Show all lines of the entries in which the word "Optional" is found.

____ EXCERPTED DATA

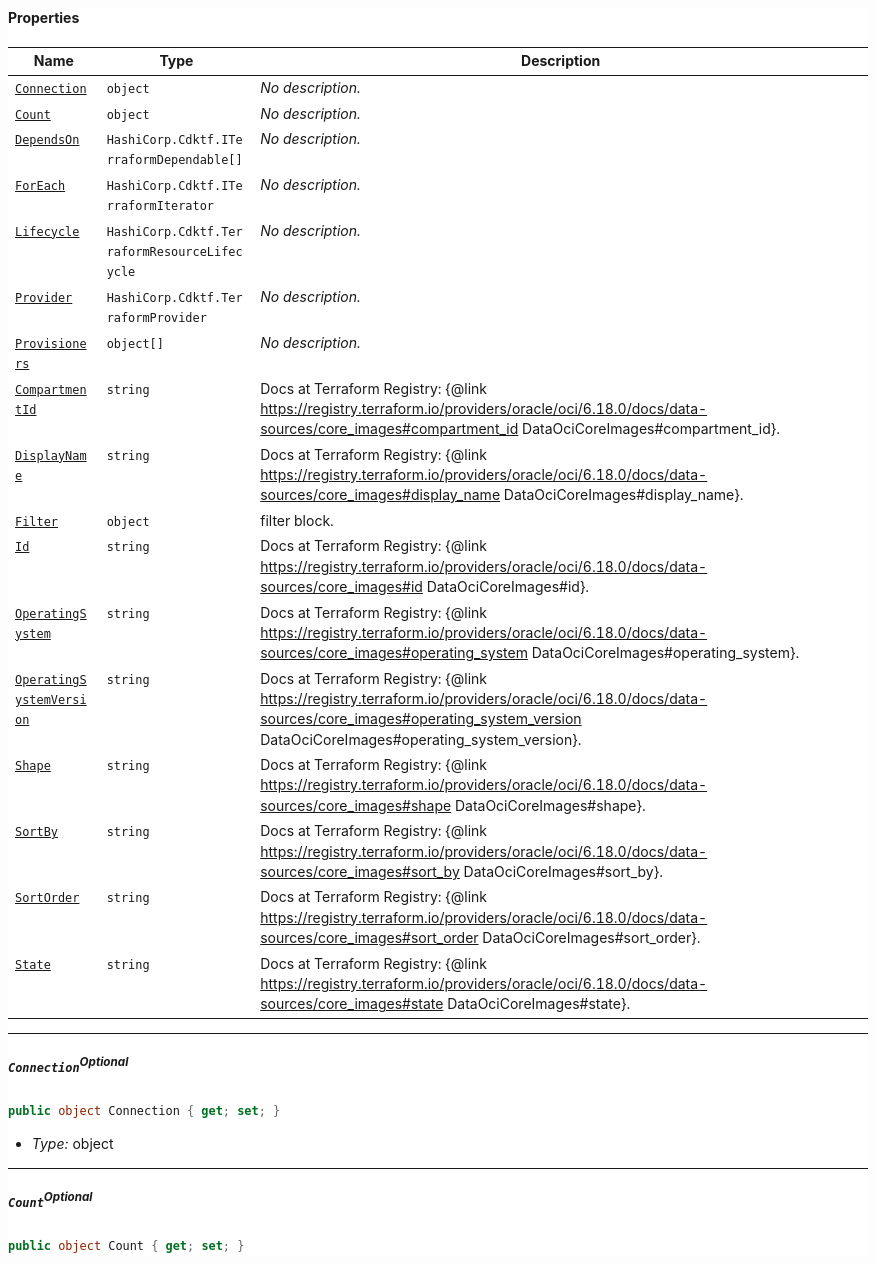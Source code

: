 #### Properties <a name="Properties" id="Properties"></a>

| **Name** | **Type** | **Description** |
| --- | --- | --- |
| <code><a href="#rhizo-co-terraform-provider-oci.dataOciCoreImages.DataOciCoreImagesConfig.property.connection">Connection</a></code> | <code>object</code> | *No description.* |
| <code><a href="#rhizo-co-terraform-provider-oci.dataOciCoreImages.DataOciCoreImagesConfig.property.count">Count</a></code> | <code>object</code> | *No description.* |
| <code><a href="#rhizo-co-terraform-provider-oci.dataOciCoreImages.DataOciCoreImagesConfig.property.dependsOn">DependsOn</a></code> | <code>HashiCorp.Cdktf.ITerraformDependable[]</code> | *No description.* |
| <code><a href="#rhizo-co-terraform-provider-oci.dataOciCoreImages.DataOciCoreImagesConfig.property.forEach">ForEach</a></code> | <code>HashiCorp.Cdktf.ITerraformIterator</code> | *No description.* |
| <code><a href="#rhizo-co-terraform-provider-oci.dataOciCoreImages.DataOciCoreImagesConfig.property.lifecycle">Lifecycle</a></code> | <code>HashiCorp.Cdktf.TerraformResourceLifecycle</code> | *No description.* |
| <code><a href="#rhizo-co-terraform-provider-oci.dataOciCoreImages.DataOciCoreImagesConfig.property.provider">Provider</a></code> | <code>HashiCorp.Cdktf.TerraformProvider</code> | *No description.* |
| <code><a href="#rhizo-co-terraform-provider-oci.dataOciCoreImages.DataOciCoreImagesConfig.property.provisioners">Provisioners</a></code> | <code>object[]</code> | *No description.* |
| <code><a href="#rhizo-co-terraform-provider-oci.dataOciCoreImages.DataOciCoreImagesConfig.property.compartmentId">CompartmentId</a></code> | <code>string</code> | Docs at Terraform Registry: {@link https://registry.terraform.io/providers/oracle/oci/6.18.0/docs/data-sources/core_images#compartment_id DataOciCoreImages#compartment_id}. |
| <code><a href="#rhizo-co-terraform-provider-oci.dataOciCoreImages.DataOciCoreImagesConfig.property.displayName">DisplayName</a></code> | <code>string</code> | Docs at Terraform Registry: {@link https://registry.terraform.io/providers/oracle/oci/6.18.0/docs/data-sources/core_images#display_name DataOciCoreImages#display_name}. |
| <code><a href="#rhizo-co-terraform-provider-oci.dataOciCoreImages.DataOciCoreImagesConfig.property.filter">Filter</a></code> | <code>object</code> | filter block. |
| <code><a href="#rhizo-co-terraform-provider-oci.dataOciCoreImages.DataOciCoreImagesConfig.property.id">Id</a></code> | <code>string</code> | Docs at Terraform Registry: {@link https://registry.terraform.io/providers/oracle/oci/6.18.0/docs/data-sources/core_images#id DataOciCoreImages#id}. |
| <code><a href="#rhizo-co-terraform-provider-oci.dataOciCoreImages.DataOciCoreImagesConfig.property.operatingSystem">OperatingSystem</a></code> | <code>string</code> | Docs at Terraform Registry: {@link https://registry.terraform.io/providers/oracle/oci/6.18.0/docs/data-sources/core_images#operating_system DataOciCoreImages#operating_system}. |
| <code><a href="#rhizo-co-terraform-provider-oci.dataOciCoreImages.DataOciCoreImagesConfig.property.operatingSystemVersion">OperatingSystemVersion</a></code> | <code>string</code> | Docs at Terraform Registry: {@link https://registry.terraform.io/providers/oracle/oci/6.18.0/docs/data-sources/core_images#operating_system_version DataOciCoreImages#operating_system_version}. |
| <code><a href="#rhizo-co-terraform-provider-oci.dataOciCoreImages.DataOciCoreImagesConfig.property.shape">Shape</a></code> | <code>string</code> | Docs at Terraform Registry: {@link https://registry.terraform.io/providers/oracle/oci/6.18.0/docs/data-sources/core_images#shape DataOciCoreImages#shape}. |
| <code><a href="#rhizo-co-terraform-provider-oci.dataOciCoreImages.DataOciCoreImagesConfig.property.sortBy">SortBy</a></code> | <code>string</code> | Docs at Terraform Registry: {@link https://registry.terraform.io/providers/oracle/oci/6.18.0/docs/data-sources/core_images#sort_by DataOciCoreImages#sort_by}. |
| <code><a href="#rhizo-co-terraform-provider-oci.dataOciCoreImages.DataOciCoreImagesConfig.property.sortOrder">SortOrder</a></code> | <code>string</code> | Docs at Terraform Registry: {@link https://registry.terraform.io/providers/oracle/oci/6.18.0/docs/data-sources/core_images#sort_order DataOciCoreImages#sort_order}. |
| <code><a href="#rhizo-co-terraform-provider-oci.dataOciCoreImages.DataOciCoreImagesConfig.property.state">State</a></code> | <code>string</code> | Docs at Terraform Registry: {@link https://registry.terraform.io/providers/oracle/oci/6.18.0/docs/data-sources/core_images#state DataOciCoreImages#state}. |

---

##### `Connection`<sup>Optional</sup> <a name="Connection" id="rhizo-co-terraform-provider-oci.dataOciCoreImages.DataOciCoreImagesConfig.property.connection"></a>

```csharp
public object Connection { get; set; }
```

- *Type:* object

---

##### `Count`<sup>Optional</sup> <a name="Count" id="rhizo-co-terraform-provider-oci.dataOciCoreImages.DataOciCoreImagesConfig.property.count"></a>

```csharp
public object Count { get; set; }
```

________

> _COMPLETED EXERCISE_:
##### `Connection`<sup>Optional</sup> <a name="Connection" id="rhizo-co-terraform-provider-oci.dataOciCoreImages.DataOciCoreImagesConfig.property.connection"></a>
##### `Count`<sup>Optional</sup> <a name="Count" id="rhizo-co-terraform-provider-oci.dataOciCoreImages.DataOciCoreImagesConfig.property.count"></a>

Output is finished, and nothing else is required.